BEGIN

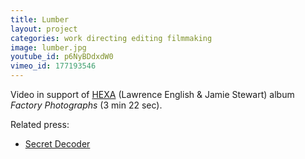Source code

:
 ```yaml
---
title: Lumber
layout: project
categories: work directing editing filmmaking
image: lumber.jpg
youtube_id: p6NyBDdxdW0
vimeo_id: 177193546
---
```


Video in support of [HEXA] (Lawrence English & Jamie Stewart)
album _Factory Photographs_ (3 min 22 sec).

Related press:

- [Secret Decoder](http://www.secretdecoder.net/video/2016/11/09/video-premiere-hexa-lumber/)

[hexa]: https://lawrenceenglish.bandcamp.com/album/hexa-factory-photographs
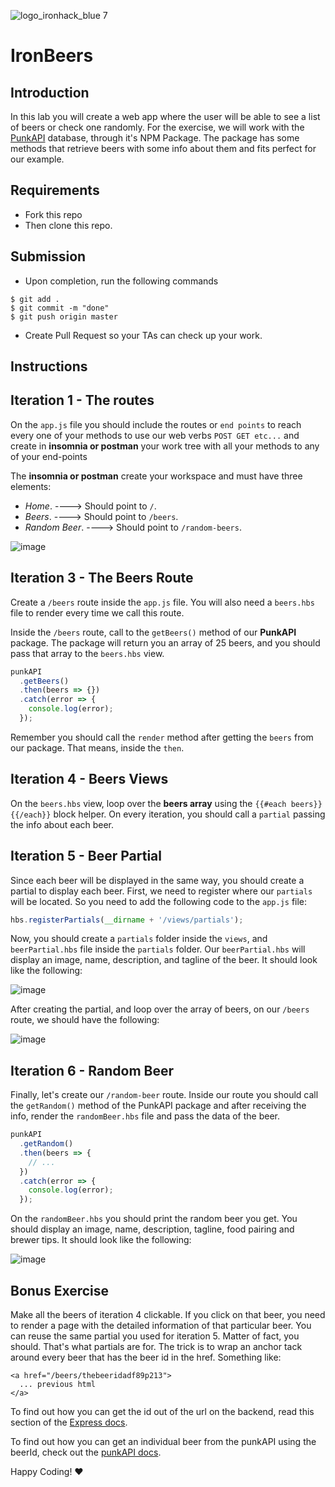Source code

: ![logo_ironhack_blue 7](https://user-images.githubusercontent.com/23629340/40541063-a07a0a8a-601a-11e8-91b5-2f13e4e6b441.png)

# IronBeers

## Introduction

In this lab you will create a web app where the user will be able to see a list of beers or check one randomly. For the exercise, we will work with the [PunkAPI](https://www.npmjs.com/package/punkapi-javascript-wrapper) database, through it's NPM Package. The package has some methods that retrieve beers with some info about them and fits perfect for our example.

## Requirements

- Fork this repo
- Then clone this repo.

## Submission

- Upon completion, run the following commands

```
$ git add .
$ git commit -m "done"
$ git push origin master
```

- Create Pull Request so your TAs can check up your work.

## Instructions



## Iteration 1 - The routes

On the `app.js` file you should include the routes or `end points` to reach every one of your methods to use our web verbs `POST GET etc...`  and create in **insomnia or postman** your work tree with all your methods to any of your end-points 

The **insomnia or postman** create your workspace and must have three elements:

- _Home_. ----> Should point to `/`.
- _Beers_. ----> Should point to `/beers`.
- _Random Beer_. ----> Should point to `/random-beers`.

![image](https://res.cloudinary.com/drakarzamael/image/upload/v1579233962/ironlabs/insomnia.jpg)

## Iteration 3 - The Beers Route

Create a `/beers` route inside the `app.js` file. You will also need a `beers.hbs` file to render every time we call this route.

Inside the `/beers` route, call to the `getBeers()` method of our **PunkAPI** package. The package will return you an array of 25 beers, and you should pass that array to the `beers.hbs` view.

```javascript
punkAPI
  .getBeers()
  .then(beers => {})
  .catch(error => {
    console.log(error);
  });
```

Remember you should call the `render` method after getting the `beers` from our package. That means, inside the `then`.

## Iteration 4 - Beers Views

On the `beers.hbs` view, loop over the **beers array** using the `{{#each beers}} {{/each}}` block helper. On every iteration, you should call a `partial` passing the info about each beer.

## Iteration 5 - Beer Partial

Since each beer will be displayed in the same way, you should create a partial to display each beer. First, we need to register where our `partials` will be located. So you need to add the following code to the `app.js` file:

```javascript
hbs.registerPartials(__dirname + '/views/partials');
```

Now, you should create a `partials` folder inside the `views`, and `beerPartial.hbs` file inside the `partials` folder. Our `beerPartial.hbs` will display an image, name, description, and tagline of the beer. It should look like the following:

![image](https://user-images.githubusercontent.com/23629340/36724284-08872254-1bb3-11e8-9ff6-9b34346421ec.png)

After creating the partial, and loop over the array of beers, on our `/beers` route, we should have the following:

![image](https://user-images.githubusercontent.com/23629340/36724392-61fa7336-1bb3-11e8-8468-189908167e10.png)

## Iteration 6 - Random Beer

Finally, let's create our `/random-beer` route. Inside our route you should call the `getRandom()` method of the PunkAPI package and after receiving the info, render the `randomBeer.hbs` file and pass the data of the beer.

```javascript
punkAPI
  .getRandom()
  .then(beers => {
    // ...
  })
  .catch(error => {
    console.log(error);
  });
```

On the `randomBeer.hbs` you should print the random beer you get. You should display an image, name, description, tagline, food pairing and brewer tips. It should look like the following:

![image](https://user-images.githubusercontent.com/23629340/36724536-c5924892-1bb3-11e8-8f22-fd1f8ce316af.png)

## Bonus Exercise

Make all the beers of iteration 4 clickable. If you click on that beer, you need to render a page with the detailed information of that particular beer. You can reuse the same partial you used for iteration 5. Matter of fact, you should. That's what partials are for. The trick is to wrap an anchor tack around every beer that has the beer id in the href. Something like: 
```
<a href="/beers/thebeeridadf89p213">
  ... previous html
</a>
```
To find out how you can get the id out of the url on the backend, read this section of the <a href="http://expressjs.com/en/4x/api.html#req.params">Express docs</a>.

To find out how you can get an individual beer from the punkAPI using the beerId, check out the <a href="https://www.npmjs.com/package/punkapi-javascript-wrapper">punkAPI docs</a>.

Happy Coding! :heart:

END

→ **What is expected**:
Copy every line of the data where "package" is found.

→ **Output of the exercise**:
In this lab you will create a web app where the user will be able to see a list of beers or check one randomly. For the exercise, we will work with the [PunkAPI](https://www.npmjs.com/package/punkapi-javascript-wrapper) database, through it's NPM Package. The package has some methods that retrieve beers with some info about them and fits perfect for our example.
Inside the `/beers` route, call to the `getBeers()` method of our **PunkAPI** package. The package will return you an array of 25 beers, and you should pass that array to the `beers.hbs` view.
Remember you should call the `render` method after getting the `beers` from our package. That means, inside the `then`.
Finally, let's create our `/random-beer` route. Inside our route you should call the `getRandom()` method of the PunkAPI package and after receiving the info, render the `randomBeer.hbs` file and pass the data of the beer.
To find out how you can get an individual beer from the punkAPI using the beerId, check out the <a href="https://www.npmjs.com/package/punkapi-javascript-wrapper">punkAPI docs</a>.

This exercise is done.